It’s hard to overstate the extent to which businesses rely on technology today. In January, Lloyd’s of London released a report in partnership with risk modeler AIR Worldwide which said that the temporary shutdown of just one top cloud computing provider could result in billions of dollars lost.
Skimming the surface, the average reader might attribute that “failure” to adversarial or criminal activity. It’s hard not to let “CYBERATTACK” spring to mind when the world media cries wolf from the rooftops every time a cyber incident occurs.
But immediate blame being cast upon hackers and cyber criminals is one of the “key misconceptions” surrounding cloud service provider downtime, according to Scott Stransky, assistant vice president and principal scientist in AIR's Research and Modeling group.
In reality, the causes of temporary cloud shutdowns are much more mundane – with many being the result of one fat finger moment or an accidental human error. These are the findings of AIR Worldwide’s comprehensive cyber risk modeling application, ARC (Analytics of Risk from Cyber), which uses a proprietary database of industry exposures to define qualitative, quantitative and probabilistic cyber risks.

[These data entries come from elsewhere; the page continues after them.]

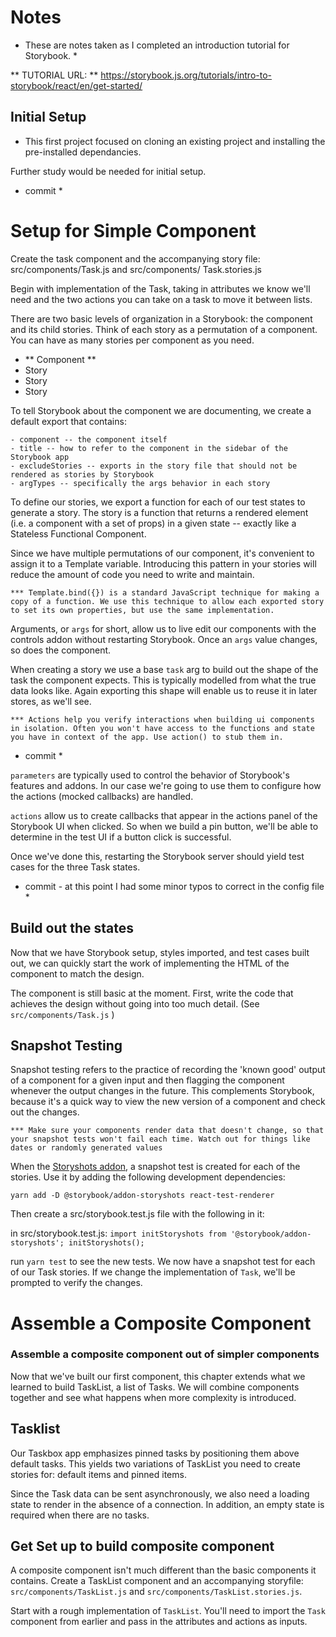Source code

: 

# Notes #
* These are notes taken as I completed an introduction tutorial for Storybook. *

** TUTORIAL URL: ** https://storybook.js.org/tutorials/intro-to-storybook/react/en/get-started/

## Initial Setup ##

- This first project focused on cloning an existing project and installing the pre-installed dependancies. 

Further study would be needed for initial setup.


* commit *


# Setup for Simple Component #
  Create the task component and the accompanying story file: src/components/Task.js and src/components/ Task.stories.js
 
  Begin with implementation of the Task, taking in attributes we know we'll need and the two actions you can take on a task to move it between lists.

  There are two basic levels of organization in a Storybook: the component and its child stories. Think of each story as a permutation of a component. You can have as many stories per component as you need. 

  - ** Component **
   - Story
   - Story
   - Story

  To tell Storybook about the component we are documenting, we create a default export that contains:
    
    - component -- the component itself
    - title -- how to refer to the component in the sidebar of the Storybook app
    - excludeStories -- exports in the story file that should not be rendered as stories by Storybook
    - argTypes -- specifically the args behavior in each story

  To define our stories, we export a function for each of our test states to generate a story. The story is a function that returns a rendered element (i.e. a component with a set of props) in a given state -- exactly like a Stateless Functional Component. 

  Since we have multiple permutations of our component, it's convenient to assign it to a Template variable. Introducing this pattern in your stories will reduce the amount of code you need to write and maintain. 

  `*** Template.bind({}) is a standard JavaScript technique for making a copy of a function. We use this technique to allow each exported story to set its own properties, but use the same implementation.`

  Arguments, or `args` for short, allow us to live edit our components with the controls addon without restarting Storybook. Once an `args` value changes, so does the component.

  When creating a story we use a base `task` arg to build out the shape of the task the component expects. This is typically modelled from what the true data looks like. Again exporting this shape will enable us to reuse it in later stores, as we'll see. 

  `*** Actions help you verify interactions when building ui components in isolation. Often you won't have access to the functions and state you have in context of the app. Use action() to stub them in.`


  * commit *


`parameters` are typically used to control the behavior of Storybook's features and addons. In our case we're going to use them to configure how the actions (mocked callbacks) are handled. 

`actions` allow us to create callbacks that appear in the actions panel of the Storybook UI when clicked. So when we build a pin button, we'll be able to determine in the test UI if a button click is successful. 

Once we've done this, restarting the Storybook server should yield test cases for the three Task states. 


* commit - at this point I had some minor typos to correct in the config file *


## Build out the states ##
Now that we have Storybook setup, styles imported, and test cases built out, we can quickly start the work of implementing the HTML of the component to match the design.

The component is still basic at the moment. First, write the code that achieves the design without going into too much detail. (See `src/components/Task.js` )

## Snapshot Testing ##
Snapshot testing refers to the practice of recording the 'known good' output of a component for a given input and then flagging the component whenever the output changes in the future. This complements Storybook, because it's a quick way to view the new version of a component and check out the changes. 

`*** Make sure your components render data that doesn't change, so that your snapshot tests won't fail each time. Watch out for things like dates or randomly generated values`

When the [Storyshots addon](https://github.com/storybooks/storybook/tree/master/addons/storyshots), a snapshot test is created for each of the stories. Use it by adding the following development dependencies:

`yarn add -D @storybook/addon-storyshots react-test-renderer`

Then create a src/storybook.test.js file with the following in it: 

in src/storybook.test.js:
`import initStoryshots from '@storybook/addon-storyshots';
initStoryshots();`

run `yarn test` to see the new tests. We now have a snapshot test for each of our Task stories. If we change the implementation of `Task`, we'll be prompted to verify the changes.

# Assemble a Composite Component #
### Assemble a composite component out of simpler components ###

Now that we've built our first component, this chapter extends what we learned to build TaskList, a list of Tasks. We will combine components together and see what happens when more complexity is introduced.

## Tasklist ##

Our Taskbox app emphasizes pinned tasks by positioning them above default tasks. This yields two variations of TaskList you need to create stories for: default items and pinned items.

Since the Task data can be sent asynchronously, we also need a loading state to render in the absence of a connection. In addition, an empty state is required when there are no tasks.

## Get Set up to build composite component ##

A composite component isn't much different than the basic components it contains. Create a TaskList component and an accompanying storyfile: `src/components/TaskList.js` and `src/components/TaskList.stories.js`.

Start with a rough implementation of `TaskList`. You'll need to import the `Task` component from earlier and pass in the attributes and actions as inputs.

“We created our downtime probabilistic model in two parts. The first part involves the qualitative data, where we built a list of hundreds of possible ways a cloud can fail. These range from things like an accidental typo or human error (which happens all the time) to extreme events like a drone dropping a bomb on a data centre,” Stransky told Insurance Business at RIMS 2018.
“Then we spoke to the chief engineers at all of the major cloud providers to understand how each of them mitigates against these potential failure mechanisms,” he added. “This qualitative data and research allows us to relatively rank clouds and suggest which providers are more secure against which exposures.”
The ARC model divides the cloud failure mechanisms into four themes: environmental, structural, accidental, and adversarial. Contrary to popular belief, the model finds that adversarial threat factors for only 6% of events - the smallest threat by far out of the four categories. Accidental human error and typos topped the chart by a long way.
AIR Worldwide had access to real data, which allowed them to carry out that analysis. The risk modeler used data from more than 70 historical downtimes from major cloud providers like Microsoft, AWS, Google and so forth. After carrying out statistical modeling on historic downtime data, the company is now able to inject its findings back into the system and simulate new cloud failures.
“Today, a lot of work around cyber is qualitative, with insurers and brokers struggling to access critical data,” Stransky added. “It’s our aim to provide that data aspect. We want to make the world more cyber resilient through our modeling.”